Abstract: Drugs of abuse are a significant comorbidity among people living with HIV. Methamphetamine (Meth), in particular, is a potent psychostimulant frequently abused in the HIV/AIDS population. Both HIV and Meth are risk factors for cognitive decline even in the era of combination antiretroviral therapy (cART). The mechanism(s) that drive and/or contribute to this cognitive decline, collectively known as HIV-Associated Neurocognitive Impairment (HAND), are not entirely clear nor is the impact of Meth on HIV reservoir. Meth itself enhances HIV replication. We will use two innovative humanized animal models to address the interface between glial cells, Meth and HIV reservoir. huAstro/HuPBMC mice, generated by engraftment of IPSC-astrocytes into NSG mice, can uniquely address the role of astrocytes as a reservoir for HIV and in HIV egress out of the brain to peripheral organs (Aim 1) and define the effect of Meth with or without HIV on prototypical functions of astrocyte and brain homeostasis (Aim 2). We focus on astrocytes because they constitute a significant resident brain cell population and perform vital functions to maintain brain homeostasis. The HuCD34/NPC model (CD34 humanized mice engrafted with neuronal progenitor cells (NPCs) will be used to assess the role of Meth on HIV evolution over time in the CNS and peripheral organs (Aim 3). Combining these two models with the resources of the Translational Methamphetamine AIDS Research Center (TMARC) and the NIDA center for genetic studies at Rutgers and cell repository (RUDCR) to reprogram lymphocytes from Meth/HIV donors to generate IPSC then NPC and/or IPSC-astrocytes as targeted for in vitro and in vivo studies provides a powerful tool to address our central hypothesis that Meth mediates a greater HIV reservoir in astrocytes and egress into peripheral organs (Aim 1), dysregulate astrocytes to disrupt brain homeostasis (Aim 2), and promote s greater extent of viral evolution within the CNS (Aim 3). Together, these studies are responsive to NIDA HIV research high priority areas and will advance our knowledge regarding the role of drugs of abuse on HIV reservoir, evolution, and neuropathogenesis to inform better strategies to uniquely address persistent HIV among the HIV positive drug abusing population.

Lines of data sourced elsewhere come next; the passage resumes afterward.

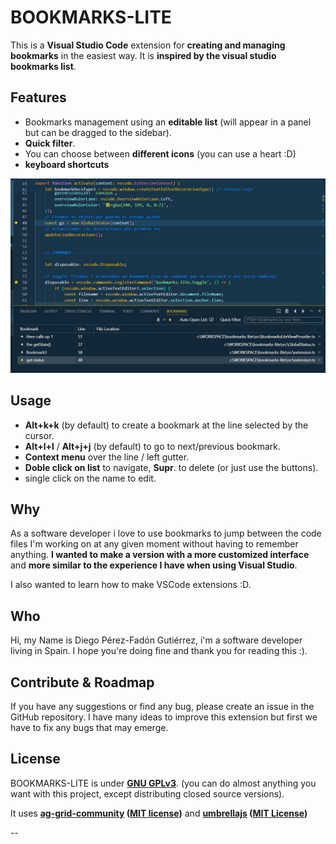 # BOOKMARKS-LITE

This is a **Visual Studio Code** extension for **creating and managing bookmarks** in the easiest way. It is **inspired by the visual studio bookmarks list**.

## Features

- Bookmarks management using an **editable list** (will appear in a panel but can be dragged to the sidebar).
- **Quick filter**.
- You can choose between **different icons** (you can use a heart :D)
- **keyboard shortcuts**

![Alt text](./img/readme/example1.jpg)

## Usage

- **Alt+k+k** (by default) to create a bookmark at the line selected by the cursor.
- **Alt+l+l** / **Alt+j+j** (by default) to go to next/previous bookmark.
- **Context menu** over the line / left gutter. 
- **Doble click on list** to navigate, **Supr**. to delete (or just use the buttons).
- single click on the name to edit.

## Why

As a software developer i love to use bookmarks to jump between the code files I'm working on at any given moment without having to remember anything. **I wanted to make a version with a more customized interface** and **more similar to the experience I have when using Visual Studio**. 

I also wanted to learn how to make VSCode extensions :D.

## Who
Hi, my Name is Diego Pérez-Fadón Gutiérrez, i'm a software developer living in Spain. I hope you're doing fine and thank you for reading this :).

## Contribute & Roadmap

If you have any suggestions or find any bug, please create an issue in the GitHub repository. I have many ideas to improve this extension but first we have to fix any bugs that may emerge.

## License

BOOKMARKS-LITE is under **[GNU GPLv3](https://choosealicense.com/licenses/gpl-3.0/)**.
(you can do almost anything you want with this project, except distributing closed source versions). 

It uses 
**[ag-grid-community](https://www.npmjs.com/package/ag-grid-community) ([MIT license](https://github.com/ag-grid/ag-grid/blob/HEAD/LICENSE.txt))**
and
**[umbrellajs](https://umbrellajs.com/) ([MIT License](https://github.com/franciscop/umbrella/blob/master/LICENSE))**

--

翻译后摘要：药物滥用是艾滋病毒感染者之间的一个显着的并发症。甲基苯丙胺 特别是，甲基苯丙胺是一种在艾滋病毒/艾滋病人群中经常滥用的强效精神兴奋剂。HIV和 即使在联合抗逆转录病毒治疗（cART）的时代，冰毒也是认知能力下降的危险因素。的 驱动和/或促成这种认知下降的机制，统称为HIV相关 神经认知障碍（HAND），也不完全清楚甲基苯丙胺对艾滋病毒库的影响。甲基苯丙胺本身 增强艾滋病毒复制。我们将使用两种创新的人性化动物模型来解决 神经胶质细胞冰毒和艾滋病病毒库huAstro/HuPBMC小鼠，通过将IPSC-星形胶质细胞植入 NSG小鼠可以独特地解决星形胶质细胞作为HIV储存库和HIV从大脑中排出的作用 外周器官（目的1），并确定甲基苯丙胺与或不与艾滋病毒对原型功能的影响， 星形胶质细胞和脑内环境稳定（Aim 2）。我们关注星形胶质细胞是因为它们是 脑细胞群和执行重要功能，以维持大脑的稳态。HuCD 34/NPC模型（CD 34 植入神经元祖细胞（NPC）的人源化小鼠将用于评估甲氧苯丙胺对艾滋病毒的作用 CNS和外周器官随时间的演变（目的3）。将这两种模型与资源相结合 转译甲基苯丙胺艾滋病研究中心（TMARC）和NIDA遗传研究中心 在Rutgers和细胞库（RUDCR）重新编程来自Meth/HIV供体的淋巴细胞以产生IPSC，然后 作为体外和体内研究的靶向的NPC和/或IPSC-星形胶质细胞提供了一个强大的工具来解决我们的问题。 中心假设，甲基介导星形胶质细胞中更大的HIV库并进入外周器官 (Aim 1），星形胶质细胞失调，破坏脑内稳态（目的2），并促进更大程度的病毒感染。 CNS内的进化（目标3）。总之，这些研究是响应NIDA艾滋病毒研究的高度优先事项 并将促进我们对滥用药物对艾滋病毒储存库，演变和 神经发病机制，为更好的策略提供信息，以独特地解决HIV阳性药物中持续存在的HIV 滥用人口。